Depth-oriented therapy for people healing from trauma, complex family dynamics, and long-standing emotional patterns.
For thoughtful, self-aware people who want to stop being so hard on themselves and relate to their inner world with more kindness.
On paper, your life might look good. You’re functioning, showing up, doing what you’re supposed to do. You’re managing your life… but not fully connected to the experience of living it.
You might find yourself being hard on yourself, feeling disconnected, or caught in patterns you understand but can’t seem to shift. You have insight, but don’t know what to do with it.
This is the kind of work I love.
I help people move beyond just managing their lives and actually connect to themselves. To feel more authentic, more at ease, and more like someone they genuinely enjoy being.
Even if only part of you relates to this, that’s often enough.
How I work:
I pay close attention to both your emotional world and your nervous system.

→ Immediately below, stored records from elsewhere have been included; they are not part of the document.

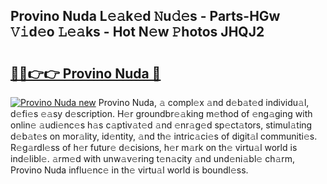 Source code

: ## Provino Nuda L𝚎𝚊k𝚎d 𝙽u𝚍𝚎s - Parts-HGw 𝚅𝚒d𝚎o 𝙻𝚎𝚊ks - Hot N𝚎w 𝙿hotos JHQJ2

# <h2><a href="http://kv3zop.teov.top/?on=Provino+Nuda">🔗🔗👉👉 Provino Nuda 🔗</a></h2>

[![Provino Nuda new](https://i.imgur.com/QqkWNDz.gif)](http://kv3zop.teov.top/?on=Provino+Nuda)
Provino Nuda, 𝚊 compl𝚎x 𝚊nd d𝚎b𝚊t𝚎d individu𝚊l, d𝚎fi𝚎s 𝚎𝚊sy d𝚎scription. H𝚎r groundbr𝚎𝚊king m𝚎thod of 𝚎ng𝚊ging with onlin𝚎 𝚊udi𝚎nc𝚎s h𝚊s c𝚊ptiv𝚊t𝚎d 𝚊nd 𝚎nr𝚊g𝚎d sp𝚎ct𝚊tors, stimul𝚊ting d𝚎b𝚊t𝚎s on mor𝚊lity, id𝚎ntity, 𝚊nd th𝚎 intric𝚊ci𝚎s of digit𝚊l communiti𝚎s. R𝚎g𝚊rdl𝚎ss of h𝚎r futur𝚎 d𝚎cisions, h𝚎r m𝚊rk on th𝚎 virtu𝚊l world is ind𝚎libl𝚎. 𝚊rm𝚎d with unw𝚊v𝚎ring t𝚎n𝚊city 𝚊nd und𝚎ni𝚊bl𝚎 ch𝚊rm, Provino Nuda influ𝚎nc𝚎 in th𝚎 virtu𝚊l world is boundl𝚎ss.
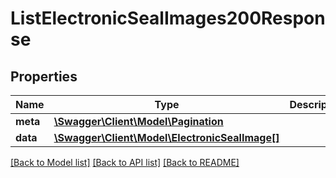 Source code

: # ListElectronicSealImages200Response

## Properties
Name | Type | Description | Notes
------------ | ------------- | ------------- | -------------
**meta** | [**\Swagger\Client\Model\Pagination**](Pagination.md) |  | [optional] 
**data** | [**\Swagger\Client\Model\ElectronicSealImage[]**](ElectronicSealImage.md) |  | [optional] 

[[Back to Model list]](../../README.md#documentation-for-models) [[Back to API list]](../../README.md#documentation-for-api-endpoints) [[Back to README]](../../README.md)

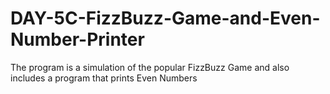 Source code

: # DAY-5C-FizzBuzz-Game-and-Even-Number-Printer
The program is a simulation of the popular FizzBuzz Game and also includes a program that prints Even Numbers
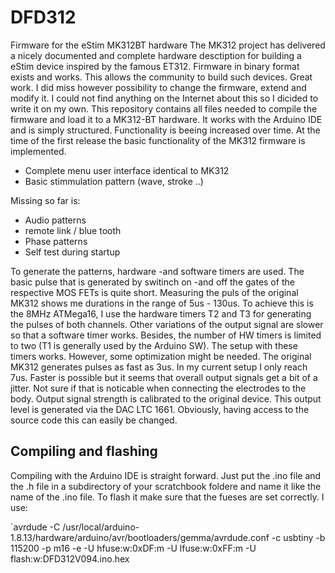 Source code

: # DFD312
Firmware for the eStim MK312BT hardware
The MK312 project has delivered a nicely documented and complete hardware desctiption for building a eStim device inspired by the famous ET312. Firmware in binary format exists and works. This allows the community to build such devices. Great work. I did miss however possibility to change the firmware, extend and modify it. I could not find anything on the Internet about this so I dicided to write it on my own. This repository contains all files needed to compile the firmware and load it to a MK312-BT hardware. It works with the Arduino IDE and is simply structured. Functionality is beeing increased over time. At the time of the first release the basic functionality of the MK312 firmware is implemented. 
- Complete menu user interface identical to MK312
- Basic stimmulation pattern (wave, stroke ..)

Missing so far is:
- Audio patterns
- remote link / blue tooth
- Phase patterns
- Self test during startup

To generate the patterns, hardware -and software timers are used. The basic pulse that is generated by switinch on -and off the gates of the respective MOS FETs is quite short. Measuring the puls of the original MK312 shows me durations in the range of 5us - 130us. To achieve this is the 8MHz ATMega16, I use the hardware timers T2 and T3 for generating the pulses of both channels. Other variations of the output signal are slower so that a software timer works. Besides, the number of HW timers is limited to two (T1 is generally used by the Arduino SW).  The setup with these timers works. However, some optimization might be needed. The original MK312 generates pulses as fast as 3us. In my current setup I only reach 7us. Faster is possible but it seems that overall output signals get a bit of a jitter. Not sure if that is noticable when connecting the electrodes to  the body. Output signal strength is calibrated to the original device. This output level is generated via the DAC LTC 1661. Obviously, having access to the source code this can easily be changed.

## Compiling and flashing
Compiling with the Arduino IDE is straight forward. Just put the .ino file and the .h file in a subdirectory of your scratchbook foldere and name it like the name of the .ino file.
To flash it make sure that the fueses are set correctly. I use:

`avrdude -C  /usr/local/arduino-1.8.13/hardware/arduino/avr/bootloaders/gemma/avrdude.conf -c usbtiny -b 115200 -p m16 -e -U hfuse:w:0xDF:m -U lfuse:w:0xFF:m -U flash:w:DFD312V094.ino.hex
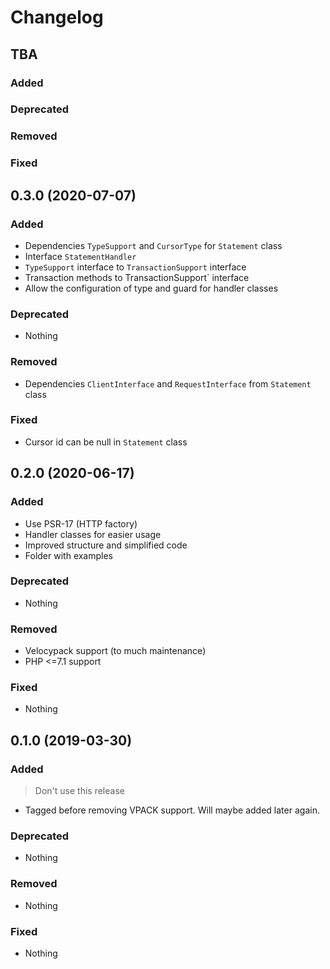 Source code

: # Changelog

## TBA

### Added

### Deprecated

### Removed

### Fixed

## 0.3.0 (2020-07-07)

### Added

* Dependencies `TypeSupport` and `CursorType` for `Statement` class
* Interface `StatementHandler`
* `TypeSupport` interface to `TransactionSupport` interface 
* Transaction methods to TransactionSupport` interface 
* Allow the configuration of type and guard for handler classes

### Deprecated

* Nothing

### Removed

* Dependencies `ClientInterface` and `RequestInterface` from `Statement` class

### Fixed

* Cursor id can be null in `Statement` class

## 0.2.0 (2020-06-17)

### Added

* Use PSR-17 (HTTP factory)
* Handler classes for easier usage
* Improved structure and simplified code
* Folder with examples

### Deprecated

* Nothing

### Removed

* Velocypack support (to much maintenance)
* PHP <=7.1 support

### Fixed

* Nothing

## 0.1.0 (2019-03-30)

### Added

> Don't use this release

* Tagged before removing VPACK support. Will maybe added later again.

### Deprecated

* Nothing

### Removed

* Nothing

### Fixed

* Nothing
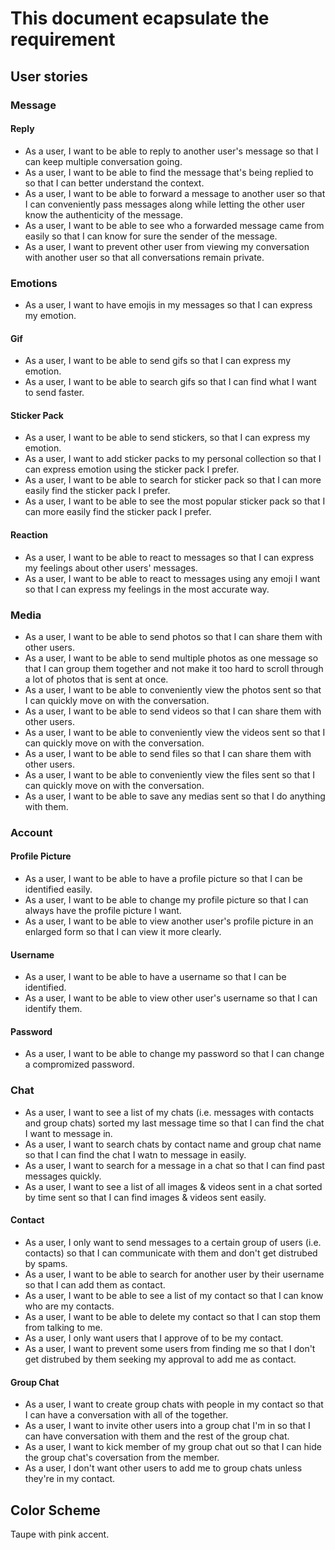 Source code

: # This document ecapsulate the requirement

## User stories

### Message

#### Reply
- As a user, I want to be able to reply to another user's message so that I can keep multiple conversation going.
- As a user, I want to be able to find the message that's being replied to so that I can better understand the context.
- As a user, I want to be able to forward a message to another user so that I can conveniently pass messages along while letting the other user know the authenticity of the message.
- As a user, I want to be able to see who a forwarded message came from easily so that I can know for sure the sender of the message.
- As a user, I want to prevent other user from viewing my conversation with another user so that all conversations remain private.

### Emotions
- As a user, I want to have emojis in my messages so that I can express my emotion.

#### Gif
- As a user, I want to be able to send gifs so that I can express my emotion.
- As a user, I want to be able to search gifs so that I can find what I want to send faster.

#### Sticker Pack
- As a user, I want to be able to send stickers, so that I can express my emotion.
- As a user, I want to add sticker packs to my personal collection so that I can express emotion using the sticker pack I prefer.
- As a user, I want to be able to search for sticker pack so that I can more easily find the sticker pack I prefer.
- As a user, I want to be able to see the most popular sticker pack so that I can more easily find the sticker pack I prefer.

#### Reaction
- As a user, I want to be able to react to messages so that I can express my feelings about other users' messages.
- As a user, I want to be able to react to messages using any emoji I want so that I can express my feelings in the most accurate way.

### Media
- As a user, I want to be able to send photos so that I can share them with other users.
- As a user, I want to be able to send multiple photos as one message so that I can group them together and not make it too hard to scroll through a lot of photos that is sent at once.
- As a user, I want to be able to conveniently view the photos sent so that I can quickly move on with the conversation.
- As a user, I want to be able to send videos so that I can share them with other users.
- As a user, I want to be able to conveniently view the videos sent so that I can quickly move on with the conversation.
- As a user, I want to be able to send files so that I can share them with other users.
- As a user, I want to be able to conveniently view the files sent so that I can quickly move on with the conversation.
- As a user, I want to be able to save any medias sent so that I do anything with them.

### Account

#### Profile Picture
- As a user, I want to be able to have a profile picture so that I can be identified easily.
- As a user, I want to be able to change my profile picture so that I can always have the profile picture I want.
- As a user, I want to be able to view another user's profile picture in an enlarged form so that I can view it more clearly.

#### Username
- As a user, I want to be able to have a username so that I can be identified.
- As a user, I want to be able to view other user's username so that I can identify them.

#### Password
- As a user, I want to be able to change my password so that I can change a compromized password.

### Chat
- As a user, I want to see a list of my chats (i.e. messages with contacts and group chats) sorted my last message time so that I can find the chat I want to message in.
- As a user, I want to search chats by contact name and group chat name so that I can find the chat I watn to message in easily.
- As a user, I want to search for a message in a chat so that I can find past messages quickly.
- As a user, I want to see a list of all images & videos sent in a chat sorted by time sent so that I can find images & videos sent easily.

#### Contact
- As a user, I only want to send messages to a certain group of users (i.e. contacts) so that I can communicate with them and don't get distrubed by spams.
- As a user, I want to be able to search for another user by their username so that I can add them as contact.
- As a user, I want to be able to see a list of my contact so that I can know who are my contacts.
- As a user, I want to be able to delete my contact so that I can stop them from talking to me.
- As a user, I only want users that I approve of to be my contact.
- As a user, I want to prevent some users from finding me so that I don't get distrubed by them seeking my approval to add me as contact.

#### Group Chat
- As a user, I want to create group chats with people in my contact so that I can have a conversation with all of the together.
- As a user, I want to invite other users into a group chat I'm in so that I can have conversation with them and the rest of the group chat.
- As a user, I want to kick member of my group chat out so that I can hide the group chat's coversation from the member.
- As a user, I don't want other users to add me to group chats unless they're in my contact.

## Color Scheme

Taupe with pink accent.
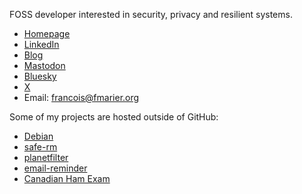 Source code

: FOSS developer interested in security, privacy and resilient systems.

- [Homepage](https://fmarier.org/)
- [LinkedIn](https://www.linkedin.com/in/fmarier)
- [Blog](https://feeding.cloud.geek.nz/)
- [Mastodon](https://fosstodon.org/@fmarier)
- [Bluesky](https://bsky.app/profile/fmarier.org)
- [X](https://x.com/fmarier)
- Email: francois@fmarier.org

Some of my projects are hosted outside of GitHub:

- [Debian](https://qa.debian.org/developer.php?login=francois%40debian.org)
- [safe-rm](https://launchpad.net/safe-rm)
- [planetfilter](https://launchpad.net/planetfilter)
- [email-reminder](https://launchpad.net/email-reminder)
- [Canadian Ham Exam](https://launchpad.net/canadian-ham-exam)
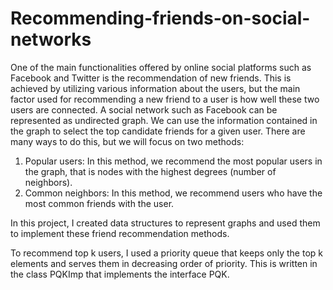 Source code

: # Recommending-friends-on-social-networks

One of the main functionalities offered by online social platforms such as Facebook and Twitter is the recommendation of new friends. This is achieved by utilizing various information about the users, but the main factor used for recommending a new friend to a user is how well these two users are connected. A social network such as Facebook can be represented as undirected graph. We can use the information contained in the graph to select the top candidate friends for a given user. There are many ways to do this, but we will focus on two methods:
1. Popular users: In this method, we recommend the most popular users in the graph, that is nodes with the highest degrees (number of neighbors).
2. Common neighbors: In this method, we recommend users who have the most common friends with the user.


In this project, I created data structures to represent graphs and used them to implement these friend recommendation methods.


To recommend top k users, I used a priority queue that keeps only the top k elements and serves them in decreasing order of priority. This is written in the class PQKImp that implements the interface PQK.
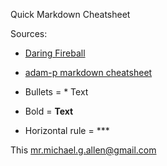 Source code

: Quick Markdown Cheatsheet

Sources: 
* [Daring Fireball](http://daringfireball.net/projects/markdown/syntax)
* [adam-p markdown cheatsheet](https://github.com/adam-p/markdown-here/wiki/Markdown-Cheatsheet#tables)

* Bullets = * Text
* Bold = __Text__
* Horizontal rule = ***

This <mr.michael.g.allen@gmail.com>


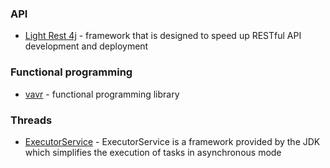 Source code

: ### API
* [Light Rest 4j](https://doc.networknt.com/getting-started/light-rest-4j/) - framework that is designed to speed up RESTful API development and deployment


### Functional programming
* [vavr](https://www.vavr.io/) - functional programming library

### Threads
* [ExecutorService](https://docs.oracle.com/javase/8/docs/api/java/util/concurrent/ExecutorService.html) - ExecutorService is a framework provided by the JDK which simplifies the execution of tasks in asynchronous mode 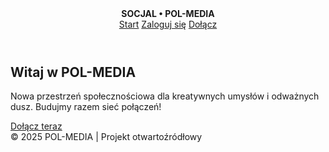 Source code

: <!DOCTYPE html>
<html lang="pl">
<head>
  <meta charset="UTF-8" />
  <meta name="viewport" content="width=device-width, initial-scale=1.0" />
  <link href="https://fonts.googleapis.com/css2?family=Inter:wght@400;700&display=swap" rel="stylesheet" />
</head>
<body>
  <header>
    <div><strong>SOCJAL • POL-MEDIA</strong></div>
    <nav>
      <a href="#">Start</a>
      <a href="#">Zaloguj się</a>
      <a href="#">Dołącz</a>
    </nav>
  </header>

  <section class="hero">
    <h1>Witaj w POL-MEDIA</h1>
    <p>Nowa przestrzeń społecznościowa dla kreatywnych umysłów i odważnych dusz. Budujmy razem sieć połączeń!</p>
    <a href="#" class="cta-btn">Dołącz teraz</a>
  </section>

  <footer>
    &copy; 2025 POL-MEDIA | Projekt otwartoźródłowy
  </footer>
</body>
</html>




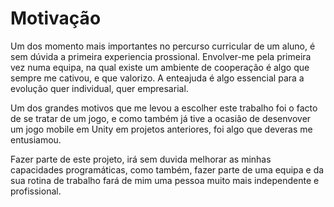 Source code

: # Motivação

Um dos momento mais importantes no percurso curricular de um aluno, é sem dúvida a primeira experiencia prossional. Envolver-me pela primeira vez numa equipa, na qual existe um ambiente de cooperação é algo que sempre me cativou, e que valorizo. A enteajuda é algo essencial para a evolução quer individual, quer empresarial.

Um dos grandes motivos que me levou a escolher este trabalho foi o facto de se tratar de um jogo, e como também já tive a ocasião de desenvover um jogo mobile em Unity em projetos anteriores, foi algo que deveras me entusiamou. &#x20;

Fazer parte de este projeto, irá sem duvida melhorar as minhas capacidades programáticas, como também, fazer parte de uma equipa e da sua rotina de trabalho fará de mim uma pessoa muito mais independente e profissional.




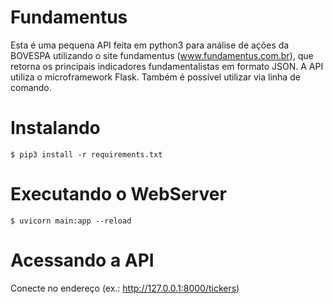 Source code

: # Fundamentus
Esta é uma pequena API feita em python3 para análise de ações da BOVESPA utilizando o site fundamentus (www.fundamentus.com.br), que retorna os 
principais indicadores fundamentalistas em formato JSON.
A API utiliza o microframework Flask.
Também é possível utilizar via linha de comando.

# Instalando
    $ pip3 install -r requirements.txt

# Executando o WebServer
    $ uvicorn main:app --reload

# Acessando a API
Conecte no endereço (ex.: http://127.0.0.1:8000/tickers)  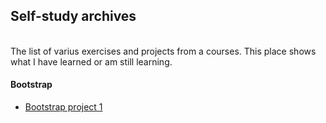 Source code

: <h2> Self-study archives </h2> <br>
The list of varius exercises and projects from a courses. This place shows what I have learned or am still learning. 

<h4>Bootstrap</h4>
<ul>
  <li><a href="https://github.com/EmiliaPrzybylek/SelfStudy-Bootstrap_project_1">Bootstrap project 1</li>
</ul>
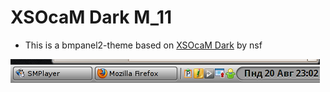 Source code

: # XSOcaM Dark M_11
* This is a bmpanel2-theme based on [XSOcaM Dark](https://code.google.com/p/bmpanel2/wiki/ThemeGallery) by nsf

![](https://raw.githubusercontent.com/slacknk/themes/master/bmpanel2/xsocam-dark_m11/xsocam_dark_m_11_by_n_k_man-d5e3p9g.png)

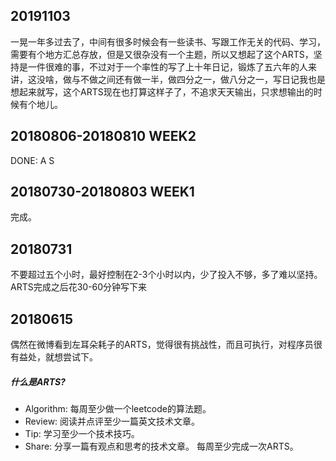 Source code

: ## 20191103
一晃一年多过去了，中间有很多时候会有一些读书、写跟工作无关的代码、学习，需要有个地方汇总存放，但是又很杂没有一个主题，所以又想起了这个ARTS，坚持是一件很难的事，不过对于一个率性的写了上十年日记，锻炼了五六年的人来讲，这没啥，做与不做之间还有做一半，做四分之一，做八分之一，写日记我也是想起来就写，这个ARTS现在也打算这样子了，不追求天天输出，只求想输出的时候有个地儿。

## 20180806-20180810 WEEK2
DONE: A S

## 20180730-20180803 WEEK1
完成。

## 20180731
不要超过五个小时，最好控制在2-3个小时以内，少了投入不够，多了难以坚持。
ARTS完成之后花30-60分钟写下来

## 20180615
偶然在微博看到左耳朵耗子的ARTS，觉得很有挑战性，而且可执行，对程序员很有益处，就想尝试下。
##### 什么是ARTS?
- Algorithm: 每周至少做一个leetcode的算法题。
- Review: 阅读并点评至少一篇英文技术文章。
- Tip: 学习至少一个技术技巧。
- Share: 分享一篇有观点和思考的技术文章。
每周至少完成一次ARTS。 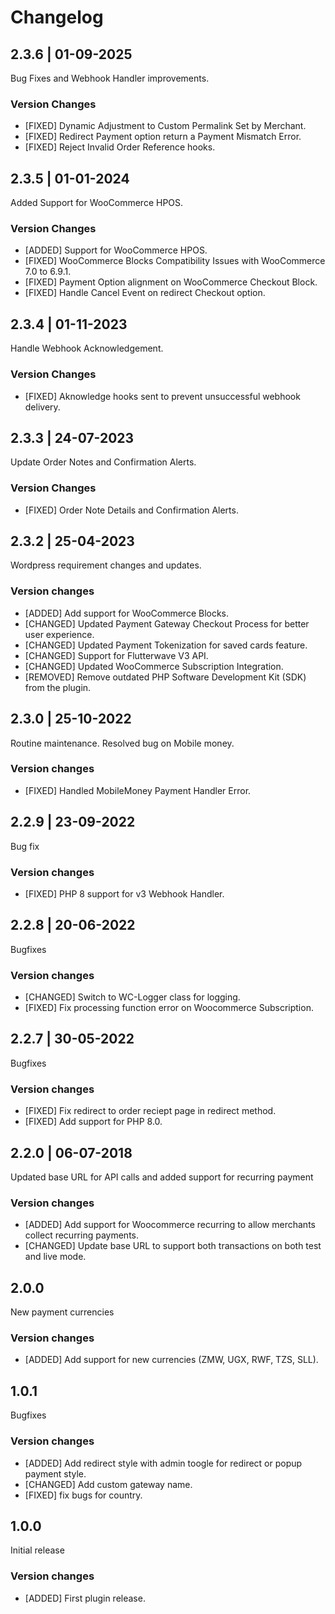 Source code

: # Changelog
## 2.3.6 | 01-09-2025
Bug Fixes and Webhook Handler improvements.
### Version Changes
- [FIXED] Dynamic Adjustment to Custom Permalink Set by Merchant.
- [FIXED] Redirect Payment option return a Payment Mismatch Error.
- [FIXED] Reject Invalid Order Reference hooks.
## 2.3.5 | 01-01-2024
Added Support for WooCommerce HPOS.
### Version Changes
- [ADDED] Support for WooCommerce HPOS.
- [FIXED] WooCommerce Blocks Compatibility Issues with WooCommerce 7.0 to 6.9.1.
- [FIXED] Payment Option alignment on WooCommerce Checkout Block.
- [FIXED] Handle Cancel Event on redirect Checkout option.
## 2.3.4 | 01-11-2023
Handle Webhook Acknowledgement.
### Version Changes
- [FIXED] Aknowledge hooks sent to prevent unsuccessful webhook delivery.

## 2.3.3 | 24-07-2023
Update Order Notes and Confirmation Alerts.
### Version Changes
- [FIXED] Order Note Details and Confirmation Alerts.

## 2.3.2 | 25-04-2023
Wordpress requirement changes and updates.
### Version changes
- [ADDED] Add support for WooCommerce Blocks.
- [CHANGED] Updated Payment Gateway Checkout Process for better user experience.
- [CHANGED] Updated Payment Tokenization for saved cards feature.
- [CHANGED] Support for Flutterwave V3 API.
- [CHANGED] Updated WooCommerce Subscription Integration.
- [REMOVED] Remove outdated PHP Software Development Kit (SDK) from the plugin.


## 2.3.0 | 25-10-2022
Routine maintenance. Resolved bug on Mobile money.
### Version changes
- [FIXED] Handled MobileMoney Payment Handler Error.


## 2.2.9 | 23-09-2022
Bug fix
### Version changes
- [FIXED] PHP 8 support for v3 Webhook Handler.


## 2.2.8 | 20-06-2022
Bugfixes
### Version changes
- [CHANGED] Switch to WC-Logger class for logging.
- [FIXED] Fix processing function error on Woocommerce Subscription.


## 2.2.7 | 30-05-2022
Bugfixes
### Version changes
- [FIXED] Fix redirect to order reciept page in redirect method.
- [FIXED] Add support for PHP 8.0.



## 2.2.0 | 06-07-2018
Updated base URL for API calls and added support for recurring payment
### Version changes
- [ADDED] Add support for Woocommerce recurring to allow merchants collect recurring payments.
- [CHANGED] Update base URL to support both transactions on both test and live mode.



## 2.0.0
New payment currencies
### Version changes
- [ADDED] Add support for new currencies (ZMW, UGX, RWF, TZS, SLL).



## 1.0.1
Bugfixes
### Version changes
- [ADDED] Add redirect style with admin toogle for redirect or popup payment style.
- [CHANGED] Add custom gateway name.
- [FIXED] fix bugs for country.


## 1.0.0
Initial release
### Version changes
- [ADDED] First plugin release.
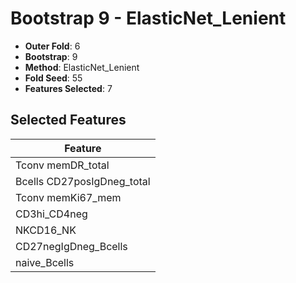 # Bootstrap 9 - ElasticNet_Lenient

- **Outer Fold**: 6
- **Bootstrap**: 9
- **Method**: ElasticNet_Lenient
- **Fold Seed**: 55
- **Features Selected**: 7

## Selected Features

| Feature |
|---------|
| Tconv memDR_total |
| Bcells CD27posIgDneg_total |
| Tconv memKi67_mem |
| CD3hi_CD4neg |
| NKCD16_NK |
| CD27negIgDneg_Bcells |
| naive_Bcells |
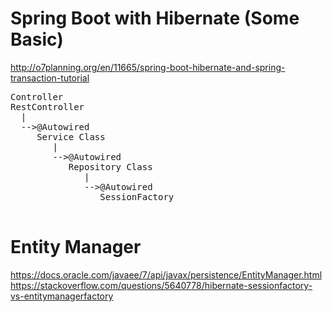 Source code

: # Spring Boot with Hibernate (Some Basic)
http://o7planning.org/en/11665/spring-boot-hibernate-and-spring-transaction-tutorial

<pre>
Controller
RestController
  |
  -->@Autowired
     Service Class
        |
        -->@Autowired
           Repository Class
              |
              -->@Autowired
                 SessionFactory
 </pre>               
# Entity Manager 
https://docs.oracle.com/javaee/7/api/javax/persistence/EntityManager.html
https://stackoverflow.com/questions/5640778/hibernate-sessionfactory-vs-entitymanagerfactory
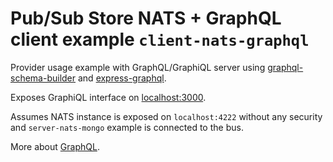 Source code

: # Pub/Sub Store NATS + GraphQL client example `client-nats-graphql`

Provider usage example with GraphQL/GraphiQL server using [graphql-schema-builder][graphql-schema-builder] and [express-graphql][express-graphql].

Exposes GraphiQL interface on [localhost:3000](http://localhost:3000).

Assumes NATS instance is exposed on `localhost:4222` without any security and `server-nats-mongo` example is connected to the bus.

More about [GraphQL](https://github.com/facebook/graphql).

[express-graphql]: https://github.com/graphql/express-graphql
[graphql-schema-builder]: https://github.com/GeorgeSapkin/graphql-schema-builder
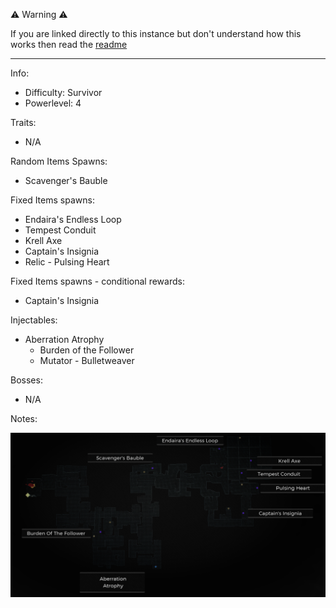 ⚠️ Warning ⚠️

If you are linked directly to this instance but don't understand how this works then read the [readme](https://github.com/razeedazee/remnant2-instances/blob/main/README.md)

<hr>

Info:

- Difficulty: Survivor
- Powerlevel: 4

Traits:

- N/A

Random Items Spawns:

- Scavenger's Bauble

Fixed Items spawns:

- Endaira's Endless Loop
- Tempest Conduit
- Krell Axe
- Captain's Insignia
- Relic - Pulsing Heart

Fixed Items spawns - conditional rewards:

- Captain's Insignia

Injectables:

- Aberration Atrophy
  - Burden of the Follower
  - Mutator - Bulletweaver

Bosses:

- N/A

Notes:

>

![](info/mini-map.png)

Sometimes that means gently exploring the ways earlier relationships shaped how you experience yourself today. Sometimes it means noticing what your body is holding in the present moment. Insight matters, but meaningful shifts often happen when understanding begins to connect with emotional and bodily experience.
A cornerstone of the work I do is helping people relate to themselves with more gentleness and kindness: Many thoughtful, perceptive people have spent a lifetime attending carefully to everyone else’s needs while being quietly hard on themselves. Therapy can become a place where that pattern begins to soften and a more compassionate relationship with yourself can begin to take shape.
-

adult children of emotionally immature parents
If you grew up with caregivers who were emotionally unavailable, inconsistent, or self absorbed, you might have learned to be the easy one, the responsible one, or the one who doesn’t need much. On the outside, things can look put together, but internally there is often a quiet loneliness, self doubt, or a sense of never quite feeling met. The impact of that often shows up more deeply than people expect, even if it is hard to fully name.
-

relationship patterns and attachment wounds
You might find yourself repeating the same relationship dynamics, feeling overlooked, overgiving, or unsure where you stand. Even when you can see the pattern, it can be hard to change. There is usually a deeper logic to it that starts to make sense once you slow down enough to really see it. Until then, it can feel like you are stuck in something you already understand but cannot shift.
-

depression and emotional heaviness
Life can still look intact on the outside. You’re functioning, doing what you’re supposed to do, but internally something feels heavier than it should. Things take more effort, and there can be a kind of flatness or disconnection that’s hard to explain and easy to carry alone. Sometimes depression is obvious. Other times it’s quieter, more insidious, just a sense that something hasn’t felt like you in a while. Both matter.
-

high insight but still feeling stuck
It’s possible to understand yourself really well and still feel caught in the same patterns. Knowing why something is happening doesn’t always change how it actually shows up. At a certain point, it starts to feel frustrating, like the insight is there but nothing is really shifting. Like you get it, but you still don’t know what to actually do with it.
-

self-criticism and learning to relate to yourself differently
You might believe that being hard on yourself is what keeps you on track or protects you from getting things wrong. Over time, that voice can start to feel like the truth. But living in a critical relationship with yourself changes the way everything else feels. It can quietly shape how you move through your day, your relationships, and your sense of yourself.
-

feeling disconnected from yourself or unsure who you are
It’s more common than people realize to not fully know who you are. Life can keep moving while you feel a little removed from your own experience. You have a relationship with yourself, whether you’re aware of it or not. This work is about helping you actually connect to it.